The Supreme Court legalized segregation in Plessey v. Ferguson in 1896. A race riot in Wilmington, N.C., in 1898 killed between 20 and 100 African-Americans, while Atlanta’s 1906 riot left at least 12 blacks dead and more than 70 wounded.
Joplin had its own racial violence. On April 15, 1903, a black man, Thomas Gilyard, was lynched for allegedly killing Theo Leslie, a white police officer.
According to Gail Renner’s “Joplin,” homes were set ablaze and about 100 African-American families fled, including 1-year-old Langston Hughes, who later became an internationally famous poet and playwright.
Interestingly, most of the founders of the NAACP were white people, humanitarians appalled at the humiliation and violence perpetuated against African-Americans. In 1908, William English Walling, a labor reformer and graduate of the University of Chicago, published an article describing the brutality of the August riot in Springfield, Ill., which killed eight blacks, injured 70 and forced 2,000 African-Americans to flee the city.
The following January, Walling hosted a meeting in his New York City apartment attended by Mary White Ovington, a social worker, and Dr. Henry Moskowitz, a physician. They enlisted the German-born editor of the New York Evening Post, Oswald Garrison Villard, a Harvard graduate and grandson of the famous abolitionist editor William Lloyd Garrison, to compose a “call” for a conference on the plight of the blacks.
The document — symbolically issued on Feb. 12, 1909, the centennial of Abraham Lincoln’s birth — led to the formation of the NAACP. The “Call” was endorsed by more than 50 prominent citizens, including Jane Addams, John Dewey, William Dean Howells, Lincoln Steffins, the Rev.
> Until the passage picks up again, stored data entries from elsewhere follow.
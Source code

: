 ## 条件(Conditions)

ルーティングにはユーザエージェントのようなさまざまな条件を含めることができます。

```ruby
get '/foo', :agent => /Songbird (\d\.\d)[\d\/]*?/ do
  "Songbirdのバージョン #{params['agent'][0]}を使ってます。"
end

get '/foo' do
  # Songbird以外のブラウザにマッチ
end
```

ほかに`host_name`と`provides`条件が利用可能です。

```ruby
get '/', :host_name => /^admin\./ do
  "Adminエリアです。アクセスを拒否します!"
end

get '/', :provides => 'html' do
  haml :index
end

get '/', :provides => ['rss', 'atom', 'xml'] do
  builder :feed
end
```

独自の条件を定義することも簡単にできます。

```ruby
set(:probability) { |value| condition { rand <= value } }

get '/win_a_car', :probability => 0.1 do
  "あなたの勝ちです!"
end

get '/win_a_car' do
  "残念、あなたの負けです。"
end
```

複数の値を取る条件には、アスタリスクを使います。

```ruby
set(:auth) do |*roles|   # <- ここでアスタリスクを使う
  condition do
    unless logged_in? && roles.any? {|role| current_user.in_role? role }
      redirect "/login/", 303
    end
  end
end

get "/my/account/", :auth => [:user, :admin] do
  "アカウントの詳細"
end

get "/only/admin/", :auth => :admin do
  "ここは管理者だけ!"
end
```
Dr. John Haynes Holmes, Lillian Wald, Rabbi Stephen Wise, Ida Wells Barnett, W.E.B. DuBois, and the presidents of Western Reserve University and Mount Holyoke College.
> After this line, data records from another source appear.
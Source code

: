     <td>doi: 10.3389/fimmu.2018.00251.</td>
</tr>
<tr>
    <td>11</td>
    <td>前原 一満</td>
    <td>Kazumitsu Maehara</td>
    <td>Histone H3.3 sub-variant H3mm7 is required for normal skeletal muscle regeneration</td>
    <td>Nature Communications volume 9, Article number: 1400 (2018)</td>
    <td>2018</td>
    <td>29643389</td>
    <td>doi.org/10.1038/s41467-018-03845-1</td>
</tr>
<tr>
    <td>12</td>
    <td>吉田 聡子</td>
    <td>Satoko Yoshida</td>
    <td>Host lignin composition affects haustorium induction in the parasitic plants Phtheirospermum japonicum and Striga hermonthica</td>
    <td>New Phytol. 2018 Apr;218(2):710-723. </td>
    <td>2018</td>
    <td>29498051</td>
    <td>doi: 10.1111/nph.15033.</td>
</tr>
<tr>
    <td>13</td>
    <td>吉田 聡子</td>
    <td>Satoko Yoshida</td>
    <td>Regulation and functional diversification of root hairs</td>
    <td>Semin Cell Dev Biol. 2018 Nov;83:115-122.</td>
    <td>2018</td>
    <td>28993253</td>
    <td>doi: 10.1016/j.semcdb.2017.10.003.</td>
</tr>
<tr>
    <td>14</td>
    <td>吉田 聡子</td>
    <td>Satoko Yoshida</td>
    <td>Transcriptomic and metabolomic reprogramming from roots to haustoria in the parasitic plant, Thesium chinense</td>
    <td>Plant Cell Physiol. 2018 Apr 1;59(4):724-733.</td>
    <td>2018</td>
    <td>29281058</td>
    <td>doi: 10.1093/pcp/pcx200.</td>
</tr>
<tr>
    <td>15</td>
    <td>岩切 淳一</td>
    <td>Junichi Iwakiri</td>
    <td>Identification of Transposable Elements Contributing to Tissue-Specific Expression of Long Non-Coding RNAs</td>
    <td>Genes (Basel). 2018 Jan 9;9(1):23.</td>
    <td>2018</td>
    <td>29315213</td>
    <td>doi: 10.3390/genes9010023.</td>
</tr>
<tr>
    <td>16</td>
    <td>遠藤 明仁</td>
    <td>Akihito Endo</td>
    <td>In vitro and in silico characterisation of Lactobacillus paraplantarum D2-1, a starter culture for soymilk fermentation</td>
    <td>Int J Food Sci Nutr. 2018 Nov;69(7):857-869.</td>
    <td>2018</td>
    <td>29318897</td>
DuBois, the first African-American to earn a Ph.D. at Harvard, became the founding editor of the NAACP’s monthly magazine “The Crisis.”
The NAACP grew rapidly, devoting itself to justice for all by combating lynchings and promoting voting rights and equal access to education and employment. Perhaps its most notable achievement was the historic 1954 Supreme Court ruling Brown v. Board of Education, which overturned Plessy and integrated public schools in the United States.
The Joplin chapter of the NAACP, active since 1943, promotes interracial understanding through guest speakers, cultural programs and dialogue with community officials. Current officers are Ruthie Cox, president; Jim West, vice president; Betty Martin, secretary; and Diana Fields-Colbert, treasurer.
The local celebration of the NAACP’s centennial will be held at 6 p.m. Saturday, Oct. 31, at the Continental Banquet Center, 2802 N. Range Line Road. Vocalist Ernestine Dilliard, of Oklahoma, will be featured. She has performed for three U.S. presidents and won the W.C. Handy Award.
The program will also include a proclamation by Joplin Mayor Gary Shaw, poetry readings, historical vignettes and an interpretive dance performance. Door prizes will be given. Tickets are $20 at the door and the public is invited.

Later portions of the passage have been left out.